EDIT: After more investigation, I found out the root cause of the issue described below: https://github.com/pandas-dev/pandas/issues/50125#issuecomment-1342886489
Pandas version checks
-
[X] I have checked that this issue has not already been reported.
-
[X] I have confirmed this bug exists on the latest version of pandas.
-
[X] I have confirmed this bug exists on the main branch of pandas.
Reproducible Example
import pandas as pd
import numpy as np
np.random.seed(42)
df = pd.DataFrame(np.random.rand(2,2).astype(np.float32))
print("original float32 data:\n", df.to_dict())
df = df.round(3)
print("to_records() after rounding:\n", df.to_records())
print("to_dict() after rounding:\n", df.to_dict())
Issue Description
The reproducible example returns:
original float32 data:
{0: {0: 0.3745401203632355, 1: 0.7319939136505127}, 1: {0: 0.9507142901420593, 1: 0.5986585021018982}}
to_records() after rounding:
[(0, 0.375, 0.951) (1, 0.732, 0.599)]
to_dict() after rounding:
{0: {0: 0.375, 1: 0.7319999933242798}, 1: {0: 0.9509999752044678, 1: 0.5989999771118164}}
We can see that .round(3)
has been properly carried through .to_records()
but not through .to_dict()
.
to_dict()
does not return the original data either, but something like the rounding result with extra decimals.
This does not happens if we use np.float64
.
(Similar to issue #35124)
Expected Behavior
Result when using np.float64
:
original float64 data:
{0: {0: 0.3745401188473625, 1: 0.7319939418114051}, 1: {0: 0.9507143064099162, 1: 0.5986584841970366}}
to_records() after rounding:
[(0, 0.375, 0.951) (1, 0.732, 0.599)]
to_dict() after rounding:
{0: {0: 0.375, 1: 0.732}, 1: {0: 0.951, 1: 0.599}}
Installed Versions
Comment From: ghost
This demonstrates that the problem is somewhere in Serie.item()
:
serie = pd.Series(np.random.rand(3).astype(np.float32))
serie = serie.round(3)
[(k, v) for k, v in serie.items()]
[(0, 0.29100000858306885), (1, 0.6119999885559082), (2, 0.13899999856948853)]

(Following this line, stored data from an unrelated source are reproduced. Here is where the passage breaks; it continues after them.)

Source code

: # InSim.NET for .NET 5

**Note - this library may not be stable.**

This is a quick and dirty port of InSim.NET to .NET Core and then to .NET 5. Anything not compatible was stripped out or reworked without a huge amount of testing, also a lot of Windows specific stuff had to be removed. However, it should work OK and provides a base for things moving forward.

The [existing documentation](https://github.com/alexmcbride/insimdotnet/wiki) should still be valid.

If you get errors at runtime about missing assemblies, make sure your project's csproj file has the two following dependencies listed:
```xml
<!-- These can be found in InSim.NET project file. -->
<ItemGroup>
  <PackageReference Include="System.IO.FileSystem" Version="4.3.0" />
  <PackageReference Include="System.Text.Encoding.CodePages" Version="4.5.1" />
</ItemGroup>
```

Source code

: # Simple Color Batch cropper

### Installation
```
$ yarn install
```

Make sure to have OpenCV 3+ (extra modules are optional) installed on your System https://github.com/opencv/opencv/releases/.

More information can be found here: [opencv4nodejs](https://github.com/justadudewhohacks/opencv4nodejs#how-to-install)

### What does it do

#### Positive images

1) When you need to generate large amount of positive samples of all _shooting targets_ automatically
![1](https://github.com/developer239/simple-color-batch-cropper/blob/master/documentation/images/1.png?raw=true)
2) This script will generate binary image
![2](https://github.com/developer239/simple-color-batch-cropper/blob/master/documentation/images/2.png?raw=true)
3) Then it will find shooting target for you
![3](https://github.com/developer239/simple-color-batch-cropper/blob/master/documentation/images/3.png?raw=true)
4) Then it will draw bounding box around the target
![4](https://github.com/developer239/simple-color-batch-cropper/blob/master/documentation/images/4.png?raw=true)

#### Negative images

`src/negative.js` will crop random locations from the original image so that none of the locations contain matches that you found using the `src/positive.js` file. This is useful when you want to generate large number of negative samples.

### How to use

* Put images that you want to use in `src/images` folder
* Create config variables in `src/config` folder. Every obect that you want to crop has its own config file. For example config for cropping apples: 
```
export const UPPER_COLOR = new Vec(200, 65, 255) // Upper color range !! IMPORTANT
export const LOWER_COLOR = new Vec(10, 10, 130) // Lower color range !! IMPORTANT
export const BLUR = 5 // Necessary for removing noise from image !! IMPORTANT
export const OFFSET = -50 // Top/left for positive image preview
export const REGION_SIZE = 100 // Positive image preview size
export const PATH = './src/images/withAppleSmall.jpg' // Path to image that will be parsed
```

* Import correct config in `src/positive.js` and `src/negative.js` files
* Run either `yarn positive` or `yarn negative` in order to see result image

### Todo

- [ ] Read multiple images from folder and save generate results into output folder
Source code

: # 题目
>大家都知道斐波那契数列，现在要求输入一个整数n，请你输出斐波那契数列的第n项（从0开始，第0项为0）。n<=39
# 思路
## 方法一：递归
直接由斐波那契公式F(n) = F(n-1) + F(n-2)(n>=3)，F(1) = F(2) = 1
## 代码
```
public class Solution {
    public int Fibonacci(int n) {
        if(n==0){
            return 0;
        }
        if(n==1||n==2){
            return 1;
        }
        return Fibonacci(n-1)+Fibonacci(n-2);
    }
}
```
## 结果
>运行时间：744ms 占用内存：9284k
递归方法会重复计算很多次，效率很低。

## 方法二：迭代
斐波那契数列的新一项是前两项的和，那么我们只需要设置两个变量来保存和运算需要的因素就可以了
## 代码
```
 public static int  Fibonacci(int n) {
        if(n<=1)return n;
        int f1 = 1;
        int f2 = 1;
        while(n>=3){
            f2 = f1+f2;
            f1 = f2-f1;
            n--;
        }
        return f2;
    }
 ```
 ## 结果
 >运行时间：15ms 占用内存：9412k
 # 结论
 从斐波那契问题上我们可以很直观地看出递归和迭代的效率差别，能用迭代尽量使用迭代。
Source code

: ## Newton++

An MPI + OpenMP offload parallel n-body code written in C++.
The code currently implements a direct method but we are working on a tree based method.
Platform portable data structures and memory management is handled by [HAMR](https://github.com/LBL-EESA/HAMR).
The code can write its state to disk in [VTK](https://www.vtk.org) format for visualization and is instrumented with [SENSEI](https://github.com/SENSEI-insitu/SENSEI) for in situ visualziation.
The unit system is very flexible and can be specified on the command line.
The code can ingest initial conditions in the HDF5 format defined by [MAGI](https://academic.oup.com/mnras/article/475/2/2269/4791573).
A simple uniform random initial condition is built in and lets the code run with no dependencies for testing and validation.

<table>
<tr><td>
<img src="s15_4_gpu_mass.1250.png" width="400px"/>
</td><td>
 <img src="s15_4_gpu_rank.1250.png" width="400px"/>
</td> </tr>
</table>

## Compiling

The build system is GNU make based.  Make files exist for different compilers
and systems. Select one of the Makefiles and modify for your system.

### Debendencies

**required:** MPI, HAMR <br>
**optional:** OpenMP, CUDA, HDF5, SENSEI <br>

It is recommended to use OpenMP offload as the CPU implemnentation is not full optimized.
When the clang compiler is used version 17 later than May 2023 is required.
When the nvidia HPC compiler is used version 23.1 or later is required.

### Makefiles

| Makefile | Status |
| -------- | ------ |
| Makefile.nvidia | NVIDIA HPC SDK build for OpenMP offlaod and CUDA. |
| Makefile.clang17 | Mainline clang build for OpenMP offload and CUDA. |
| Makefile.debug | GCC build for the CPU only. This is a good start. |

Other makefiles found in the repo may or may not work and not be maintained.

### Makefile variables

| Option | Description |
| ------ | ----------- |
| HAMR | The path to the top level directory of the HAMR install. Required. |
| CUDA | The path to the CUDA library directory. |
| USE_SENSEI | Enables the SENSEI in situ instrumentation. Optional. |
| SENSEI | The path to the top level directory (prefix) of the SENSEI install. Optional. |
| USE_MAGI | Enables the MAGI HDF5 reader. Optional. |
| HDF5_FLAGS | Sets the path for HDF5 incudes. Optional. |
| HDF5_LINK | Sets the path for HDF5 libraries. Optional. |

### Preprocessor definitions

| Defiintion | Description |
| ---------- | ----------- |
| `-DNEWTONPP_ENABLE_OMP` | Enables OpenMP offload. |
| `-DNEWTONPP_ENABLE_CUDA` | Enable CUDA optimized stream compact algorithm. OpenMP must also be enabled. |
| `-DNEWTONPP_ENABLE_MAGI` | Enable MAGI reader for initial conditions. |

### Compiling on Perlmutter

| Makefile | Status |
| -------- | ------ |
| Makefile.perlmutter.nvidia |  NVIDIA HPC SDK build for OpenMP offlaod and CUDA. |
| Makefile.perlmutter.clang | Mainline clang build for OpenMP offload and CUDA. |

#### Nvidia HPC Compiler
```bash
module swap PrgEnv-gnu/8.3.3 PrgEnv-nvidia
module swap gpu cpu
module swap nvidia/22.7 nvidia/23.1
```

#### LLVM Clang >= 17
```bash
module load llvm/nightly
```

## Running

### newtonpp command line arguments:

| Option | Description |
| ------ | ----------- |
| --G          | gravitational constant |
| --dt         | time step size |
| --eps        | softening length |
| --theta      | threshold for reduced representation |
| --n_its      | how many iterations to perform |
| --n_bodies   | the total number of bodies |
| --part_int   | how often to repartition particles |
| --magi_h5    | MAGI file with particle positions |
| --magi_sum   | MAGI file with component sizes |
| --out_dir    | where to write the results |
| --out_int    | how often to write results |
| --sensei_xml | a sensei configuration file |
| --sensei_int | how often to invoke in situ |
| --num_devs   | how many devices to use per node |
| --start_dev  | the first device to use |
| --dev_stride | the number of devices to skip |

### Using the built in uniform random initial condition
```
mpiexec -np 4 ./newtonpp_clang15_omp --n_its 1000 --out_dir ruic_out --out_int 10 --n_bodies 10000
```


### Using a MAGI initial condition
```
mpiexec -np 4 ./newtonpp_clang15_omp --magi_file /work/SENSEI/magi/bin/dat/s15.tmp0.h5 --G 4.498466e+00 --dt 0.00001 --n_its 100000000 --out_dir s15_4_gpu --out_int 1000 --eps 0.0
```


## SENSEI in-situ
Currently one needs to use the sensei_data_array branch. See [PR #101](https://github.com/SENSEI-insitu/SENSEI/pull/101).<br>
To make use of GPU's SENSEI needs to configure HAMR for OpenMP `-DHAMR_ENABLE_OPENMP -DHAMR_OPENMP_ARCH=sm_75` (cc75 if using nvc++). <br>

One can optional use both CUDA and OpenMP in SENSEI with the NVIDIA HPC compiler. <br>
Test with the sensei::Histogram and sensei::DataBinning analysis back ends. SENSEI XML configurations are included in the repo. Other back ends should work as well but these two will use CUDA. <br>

We can go one level below and find the problem on iter
:
list(iter(serie))
[0.29100000858306885, 0.6119999885559082, 0.13899999856948853]
Ruling out numpy as a suspect:
list(iter(np.random.rand(3).astype(np.float32).round(3)))
[0.171, 0.065, 0.949]
Comment From: ghost
Clearly the problem is that iter(serie)
cast to float
instead of keeping np.float32
:
[(v, type(v)) for v in iter(serie)]
[(0.375, float), (0.9509999752044678, float), (0.7319999933242798, float)]
That said, I don't understand where this casting happens.
I looked at serie.__getitem__
which sent me to serie._get_value()
but this one behaves properly:
type(serie._get_value(1)), serie._get_value(1)
(numpy.float32, 0.951)
So, what is called by iter
, on a Serie
?
This really bugs me!
[serie.__getitem__(i) for i in range(3)]
[0.375, 0.951, 0.732]
[i for i in serie]
[0.375, 0.9509999752044678, 0.7319999933242798]
Comment From: ghost
Yes, found it!
It's in the parent class base.IndexOpsMixin
. There we find the __iter__
which in our case returns:
map(self._values.item, range(self._values.size))
self._values.item()
is a Numpy function that cast the np.float32
to float
.
Indeed:
serie._values[1], serie._values.item(1)
(0.951, 0.9509999752044678)
To summarise:
Serie.to_dict()
calls Serie.items()
, which iterates over Serie
and that iteration is not done via Serie.__getitem__
but via a parent's function __iter__
which casts our np.float32
to float
.
Is it really intended that iter
on a Serie
calls the __iter__
from base.IndexOpsMixin
instead of __getitem__
from Serie
?
Comment From: ghost
Closing the issues based on the following conclusions:
- to_dict()
must return python's type.
- Converting from np.float32
to python's float
explicitly show the floating point accuracy limitations, which are "hidden" when working with numpy objects.
- Hence a rounded float32 value of 0.951
becomes 0.9509999752044678
when converted to python's float.
Thus, this problem is hardly avoidable, except if we add an argument to to_dict()
to optionally return native types.
That could be a new feature (also applicable to some other I/O functions).